Viva l’Italia e anche l’italiano (anche nelle lauree magistrali!)

Posted on 10 dicembre 2017 in Politica e lingue 35 vedi

Racconti, Augias:”Viva l’Italia e anche l’italiano”.

“Ama l’italiano, segreri e meraviglie della lingua più bella” (Piemme) di Annalisa Andreoni è un libro molto colto ma anche molto “spiritoso”. Racconta la nostra lingua e la sua e la sua duttilità. Abbiamo 250mila parole, contro le 600mila dell’inglese, ma non siamo più poveri perché mentre l’inglese usa un aggettivo accanto al sostantivo per declinarne il significato, noi da una radice ricaviamo molti vocaboli. Per esempio da ‘casa’ derivano ‘casetta’, ‘casina’, ‘casino’, ‘casona’, ‘casaccia’, ‘casettina’. E ogni vocabolo ha un significato molto preciso, a volte anche due, come ‘casino’.

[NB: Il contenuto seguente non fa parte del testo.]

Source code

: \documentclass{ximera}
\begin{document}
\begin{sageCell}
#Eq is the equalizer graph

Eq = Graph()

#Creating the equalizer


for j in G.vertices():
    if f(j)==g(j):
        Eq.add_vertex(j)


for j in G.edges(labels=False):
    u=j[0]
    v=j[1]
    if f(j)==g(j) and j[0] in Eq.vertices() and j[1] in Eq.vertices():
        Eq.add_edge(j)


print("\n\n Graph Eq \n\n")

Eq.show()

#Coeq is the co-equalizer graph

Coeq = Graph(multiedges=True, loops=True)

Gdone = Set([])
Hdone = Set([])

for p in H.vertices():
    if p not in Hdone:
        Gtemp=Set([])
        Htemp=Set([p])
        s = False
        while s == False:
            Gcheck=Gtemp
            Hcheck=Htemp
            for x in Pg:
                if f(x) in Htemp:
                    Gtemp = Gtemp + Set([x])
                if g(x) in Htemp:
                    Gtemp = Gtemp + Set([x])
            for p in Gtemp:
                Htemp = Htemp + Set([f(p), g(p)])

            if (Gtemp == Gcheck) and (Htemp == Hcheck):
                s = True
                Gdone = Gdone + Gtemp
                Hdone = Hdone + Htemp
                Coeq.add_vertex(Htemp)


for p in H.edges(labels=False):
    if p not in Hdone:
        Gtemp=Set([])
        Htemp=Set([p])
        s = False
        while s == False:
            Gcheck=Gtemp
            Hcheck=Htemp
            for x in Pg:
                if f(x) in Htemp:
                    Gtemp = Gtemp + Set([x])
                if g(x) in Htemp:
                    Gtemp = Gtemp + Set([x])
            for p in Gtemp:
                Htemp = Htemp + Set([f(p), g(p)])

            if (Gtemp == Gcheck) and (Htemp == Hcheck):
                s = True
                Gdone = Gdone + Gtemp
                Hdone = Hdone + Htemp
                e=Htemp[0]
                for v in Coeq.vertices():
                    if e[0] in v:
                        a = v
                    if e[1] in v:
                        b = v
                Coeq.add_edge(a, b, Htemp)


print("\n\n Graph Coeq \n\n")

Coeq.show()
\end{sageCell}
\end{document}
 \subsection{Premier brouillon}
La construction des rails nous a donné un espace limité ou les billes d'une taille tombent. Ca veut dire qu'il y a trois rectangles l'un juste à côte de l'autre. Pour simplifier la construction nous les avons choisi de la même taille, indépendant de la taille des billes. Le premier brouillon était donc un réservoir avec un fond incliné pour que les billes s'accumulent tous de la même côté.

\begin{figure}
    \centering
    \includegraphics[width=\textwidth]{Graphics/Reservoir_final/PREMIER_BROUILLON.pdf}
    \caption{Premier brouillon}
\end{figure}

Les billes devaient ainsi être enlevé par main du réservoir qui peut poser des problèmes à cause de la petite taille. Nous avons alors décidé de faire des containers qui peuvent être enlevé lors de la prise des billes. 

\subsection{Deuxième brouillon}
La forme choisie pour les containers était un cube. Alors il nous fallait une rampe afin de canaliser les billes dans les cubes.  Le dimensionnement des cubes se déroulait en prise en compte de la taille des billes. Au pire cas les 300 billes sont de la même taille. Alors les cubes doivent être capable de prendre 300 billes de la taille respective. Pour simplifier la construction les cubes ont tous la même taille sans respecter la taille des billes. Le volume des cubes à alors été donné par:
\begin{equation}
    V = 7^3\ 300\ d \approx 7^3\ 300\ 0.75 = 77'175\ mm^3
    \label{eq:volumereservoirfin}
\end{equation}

Francesco Merlo tra i linguisti: “Loro libri invadono gli scaffali, finiranno in tv come gli chef”.

La lingua italiana è viva, in salute e lotta insieme a noi. Verrebbe così da dire ascoltando i due ospiti di Francesco Merlo a “Più libri, più liberi”, i due noti linguisti Valeria Della Valle e Luca Serianni. “Leggiamo e sentiamo che la lingua italiana è vicina alla morte e nessuno la sa più parlare o scrivere – afferma Della Valle -, ma sembra invece esserci un interesse grandissimo della lingua e delle regole dell’italiano da parte del pubblico”. “E non è vero che la scrittura più strutturata e ricca non esista più. Basta leggere un editoriale di un quotidiano e ne abbiamo una prova”, aggiunge Serianni. “E’ importante capire cosa dice – prosegue -, perché gli strumenti linguistici servono a maturare la nostra consapevolezza di cittadini”.